# Directions for this task:
Output the data below exactly as it is, dropping the pictures from your copy.

(Task inputs Opens)

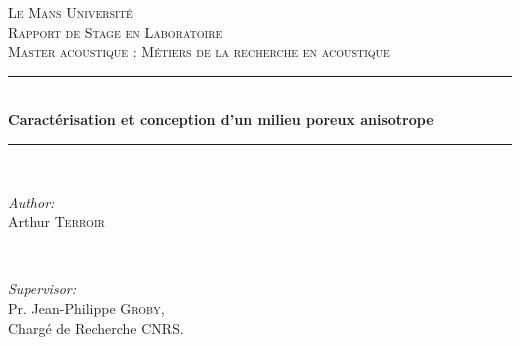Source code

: \documentclass[12pt]{report}
\begin{document}
\begin{titlepage}

\newcommand{\HRule}{\rule{\linewidth}{0.5mm}} %

\center %
 
\textsc{\LARGE Le Mans Université}\\[1.5cm] %
\textsc{\Large Rapport de Stage en Laboratoire}\\[0.5cm] %
\textsc{\large Master acoustique : Métiers de la recherche en acoustique}\\[0.5cm] %


\HRule \\[0.4cm]
{ \huge \bfseries Caractérisation et conception d'un milieu poreux anisotrope}\\[0.4cm] %
\HRule \\[1cm]
 

\begin{minipage}{0.4\textwidth}
\begin{flushleft} \Large
\emph{Author:}\\
Arthur \textsc{Terroir} %
\end{flushleft}
\end{minipage}
~
\begin{minipage}{0.1\textwidth}
\end{minipage}
\begin{minipage}{0.5\textwidth}
\Large{\emph{Supervisor:} \\ Pr. Jean-Philippe \textsc{Groby}},\\
\large Chargé de Recherche CNRS.
\end{minipage}\\[1cm]


\end{titlepage}
\end{document}
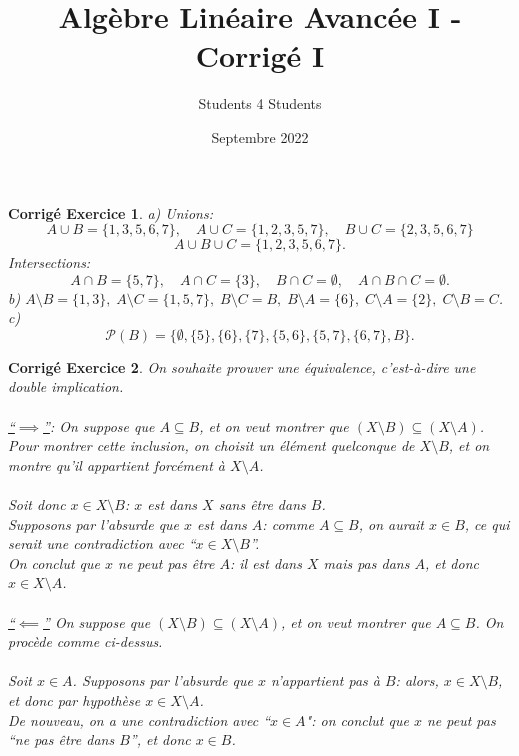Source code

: \documentclass[11pt,french,table]{article}
\title{Algèbre Linéaire Avancée I - Corrigé I}
\author{Students 4 Students}
\date{Septembre 2022}
\theoremstyle{exercice}
\theoremstyle{corrigé}
\newtheorem{corrigé}{Corrigé Exercice}
\begin{document}
\maketitle
\vspace{1em}
\begin{corrigé}
a) Unions: \\
$$A \cup B = \{ 1,3,5,6,7 \}, \quad A \cup C = \{ 1,2,3,5,7 \}, \quad B \cup C = \{ 2,3,5,6,7 \}$$ $$A \cup B \cup C = \{ 1,2,3,5,6,7 \}.$$ Intersections: \\
$$A \cap B = \{ 5,7 \}, \quad A \cap C = \{ 3 \}, \quad B \cap C = \emptyset, \quad A \cap B \cap C = \emptyset.$$
\vspace{1em}
b) $A \setminus B = \{ 1,3 \}, \; A \setminus C = \{ 1,5,7 \}, \; B \setminus C = B, \; B \setminus A = \{ 6 \}, \; C \setminus A = \{ 2 \}, \; C \setminus B = C$.
c) $$\mathcal{P}(B) = \Big\{ \emptyset, \{5\},\{6\},\{7\},\{5,6\},\{5,7\},\{6,7\},B \Big\}.$$
\end{corrigé}
\vspace{2em}
\begin{corrigé}
On souhaite prouver une équivalence, c'est-à-dire une double implication. \\
\\
\underline{``$\implies$''}: On suppose que $A \subseteq B$, et on veut montrer que $(X \setminus B) \subseteq (X \setminus A)$. \\
Pour montrer cette inclusion, on choisit un élément quelconque de $X \setminus B$, et on montre qu'il appartient forcément à $X \setminus A$. \\
\\
Soit donc $x \in X \setminus B$: $x$ est dans $X$ sans être dans $B$. \\
Supposons par l'absurde que $x$ est dans $A$: comme $A \subseteq B$, on aurait $x \in B$, ce qui serait une contradiction avec ``$x \in X \setminus B$''. \\
On conclut que $x$ ne peut pas être $A$: il est dans $X$ mais pas dans $A$, et donc $x \in X \setminus A$. \\
\\
\underline{``$\impliedby$''} On suppose que $(X \setminus B) \subseteq (X \setminus A)$, et on veut montrer que $A \subseteq B$. On procède comme ci-dessus. \\
\\
Soit $x \in A$. Supposons par l'absurde que $x$ n'appartient pas à $B$: alors, $x \in X \setminus B$, et donc par hypothèse $x \in X \setminus A$. \\
De nouveau, on a une contradiction avec ``$x \in A$": on conclut que $x$ ne peut pas ``ne pas être dans $B$'', et donc $x \in B$.
\end{corrigé}
\end{document}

(Task inputs Closes)

# Answer area:
Source code

: \documentclass[12pt]{report}
\begin{document}
\begin{titlepage}

\newcommand{\HRule}{\rule{\linewidth}{0.5mm}} %

\center %
 
\textsc{\LARGE Le Mans Université}\\[1.5cm] %
\textsc{\Large Rapport de Stage en Laboratoire}\\[0.5cm] %
\textsc{\large Master acoustique : Métiers de la recherche en acoustique}\\[0.5cm] %


\HRule \\[0.4cm]
{ \huge \bfseries Caractérisation et conception d'un milieu poreux anisotrope}\\[0.4cm] %
\HRule \\[1cm]
 

\begin{minipage}{0.4\textwidth}
\begin{flushleft} \Large
\emph{Author:}\\
Arthur \textsc{Terroir} %
\end{flushleft}
\end{minipage}
~
\begin{minipage}{0.1\textwidth}
\end{minipage}
\begin{minipage}{0.5\textwidth}
\Large{\emph{Supervisor:} \\ Pr. Jean-Philippe \textsc{Groby}},\\
\large Chargé de Recherche CNRS.
\end{minipage}\\[1cm]


\end{titlepage}
\end{document}
Source code

: \documentclass[11pt,french,table]{article}
\title{Algèbre Linéaire Avancée I - Corrigé I}
\author{Students 4 Students}
\date{Septembre 2022}
\theoremstyle{exercice}
\theoremstyle{corrigé}
\newtheorem{corrigé}{Corrigé Exercice}
\begin{document}
\maketitle
\vspace{1em}
\begin{corrigé}
a) Unions: \\
$$A \cup B = \{ 1,3,5,6,7 \}, \quad A \cup C = \{ 1,2,3,5,7 \}, \quad B \cup C = \{ 2,3,5,6,7 \}$$ $$A \cup B \cup C = \{ 1,2,3,5,6,7 \}.$$ Intersections: \\
$$A \cap B = \{ 5,7 \}, \quad A \cap C = \{ 3 \}, \quad B \cap C = \emptyset, \quad A \cap B \cap C = \emptyset.$$
\vspace{1em}
b) $A \setminus B = \{ 1,3 \}, \; A \setminus C = \{ 1,5,7 \}, \; B \setminus C = B, \; B \setminus A = \{ 6 \}, \; C \setminus A = \{ 2 \}, \; C \setminus B = C$.
c) $$\mathcal{P}(B) = \Big\{ \emptyset, \{5\},\{6\},\{7\},\{5,6\},\{5,7\},\{6,7\},B \Big\}.$$
\end{corrigé}
\vspace{2em}
\begin{corrigé}
On souhaite prouver une équivalence, c'est-à-dire une double implication. \\
\\
\underline{``$\implies$''}: On suppose que $A \subseteq B$, et on veut montrer que $(X \setminus B) \subseteq (X \setminus A)$. \\
Pour montrer cette inclusion, on choisit un élément quelconque de $X \setminus B$, et on montre qu'il appartient forcément à $X \setminus A$. \\
\\
Soit donc $x \in X \setminus B$: $x$ est dans $X$ sans être dans $B$. \\
Supposons par l'absurde que $x$ est dans $A$: comme $A \subseteq B$, on aurait $x \in B$, ce qui serait une contradiction avec ``$x \in X \setminus B$''. \\
On conclut que $x$ ne peut pas être $A$: il est dans $X$ mais pas dans $A$, et donc $x \in X \setminus A$. \\
\\
\underline{``$\impliedby$''} On suppose que $(X \setminus B) \subseteq (X \setminus A)$, et on veut montrer que $A \subseteq B$. On procède comme ci-dessus. \\
\\
Soit $x \in A$. Supposons par l'absurde que $x$ n'appartient pas à $B$: alors, $x \in X \setminus B$, et donc par hypothèse $x \in X \setminus A$. \\
De nouveau, on a une contradiction avec ``$x \in A$": on conclut que $x$ ne peut pas ``ne pas être dans $B$'', et donc $x \in B$.
\end{corrigé}
\end{document}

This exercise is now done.